It's safe to say that a bespoke ski safari holiday in the Dolomites is not your traditional safari...
When I think of the word safari, I think of Africa, animals and jeeps - but this safari couldn't be more different. I've just come back from a 'safari' in the Dolomites and wow, what an experience.
Family-run Rosa Alpina
I stayed at one of our all time favourites, the family run Rosa Alpina, which I quickly fell in love with. I felt welcomed as if I was visiting someone's home, and the cosy décor was warm as well as chic. Rosa Alpina is home to one of Italy's best restaurants, the two Michelin starred St. Hubertus, where I feasted on an unforgettable meal. I also got to shake hands with the chef Norbert Niederkofler, and once the windows from the kitchen were opened to our table, we could see how it all fell together. Well ,maybe not 'fell together'...
Pistes to find your ski legs again
On our first day, we started on the Sella Ronda circuit - approximately 50km of wonderfully serviced pistes - perfect to get our ski legs back again. The reward at the end of our grueling day was the Italian speciality Bombardini, accompanied by a stunning sunset just above the village of San Cassiano. When we got back to the Rosa Alpina, I treated my tired muscles to a luxurious Jacuzzi before our delectable meal.
Wonderful gentle runs to Refugio Fuciade
On our second day, we were driven to Corvara to begin the next installment of our ski safari. We needed to reach Refugio Fuciade located near Passo San Pelegrino. There were some wonderful gentle runs again, as well as more challenging ones if you fancied it. I stuck to the gentle runs, as the scenery and experience of covering distance was one I wanted to savour. At the end, we were met by a snow cart and taken to the refuge to watch the sun set bright pink on the mountains behind us. We stayed the night in a dormitory at the refuge, which was comfortable and once again we were treated to a deliciously Italian feast of pasta and meats.
Beautifully serviced snow
Day three was an early start: a short snowcart took us back to the pistes where we started the next part of the traverse. Today we were heading East towards Alleghe and Passo Giau to find our second refuge for the night. Once again, the sun was shining and the snow beautifully serviced, so we were able to move quickly and enjoy lunch out on the terrace with a fantastic view of the mountains.
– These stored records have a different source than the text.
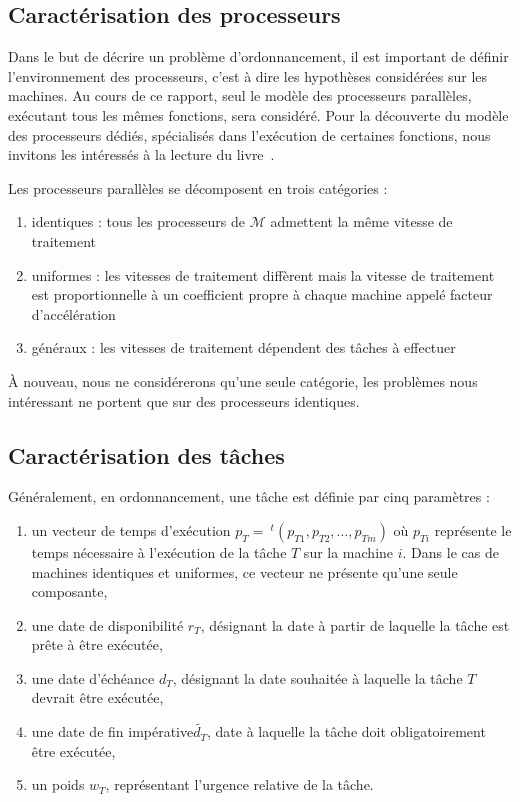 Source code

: \subsection{Caractérisation des processeurs}

Dans le but de décrire un problème d'ordonnancement, il est important de définir l'environnement des
processeurs, c'est à dire les hypothèses considérées sur les machines. Au cours de ce rapport, seul
le modèle des processeurs parallèles, exécutant tous les mêmes fonctions, sera considéré. Pour la
découverte du modèle des processeurs dédiés, spécialisés dans l'exécution de certaines fonctions,
nous invitons les intéressés à la lecture du livre~\cite{blazewicz_handbook_2007}.

Les processeurs parallèles se décomposent en trois catégories :
\begin{enumerate}
    \item identiques : tous les processeurs de $\mathcal{M}$ admettent la même vitesse de traitement
    \item uniformes : les vitesses de traitement diffèrent mais la vitesse de traitement est
        proportionnelle à un coefficient propre à chaque machine appelé facteur d'accélération
    \item généraux : les vitesses de traitement dépendent des tâches à effectuer
\end{enumerate}

À nouveau, nous ne considérerons qu'une seule catégorie, les problèmes nous intéressant ne portent
que sur des processeurs identiques.

\subsection{Caractérisation des tâches}

Généralement, en ordonnancement, une tâche est définie par cinq paramètres :
\begin{enumerate}
    \item un vecteur de temps d'exécution $p_T =~^t(p_{T1}, p_{T2}, \dots, p_{Tm})$ où $p_{Ti}$
        représente le temps nécessaire à l'exécution de la tâche $T$ sur la machine $i$. Dans le cas
        de machines identiques et uniformes, ce vecteur ne présente qu'une seule composante,
    \item une date de disponibilité $r_T$, désignant la date à partir de laquelle la tâche est prête
        à être exécutée,
    \item une date d'échéance $d_T$, désignant la date souhaitée à laquelle la tâche $T$ devrait
        être exécutée,
    \item une date de fin impérative$\widetilde{d_T}$, date à laquelle la tâche doit obligatoirement être exécutée,
    \item un poids $w_T$, représentant l'urgence relative de la tâche.
\end{enumerate}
Having covered some serious mileage, we arrived in time for the daily incredible sunset. You can see a theme - we were totally spoilt. The views from the refuge were breath taking and we were once again fed fantastically by the family who owned the refuge.
Unbelievable frozen waterfall
The following day, we were instructed to head towards Cortina d'Ampezzo. Part of the journey involved being towed along by a horse at the bottom of the valley and skiing past a frozen waterfall. We finished the safari in the town of Cortina and checked in to the fabulous Cristallo Palace where we went on to dinner at the Michelin starred Ristorante Tivoli.
Three things about the Dolomites:
1. The panoramas in the Italian Dolomites are very hard to describe, and are so much more amazing in real life.
2. A ski safari is much more energetic than an African safari.
3. The Italians eat and drink the most amazing food.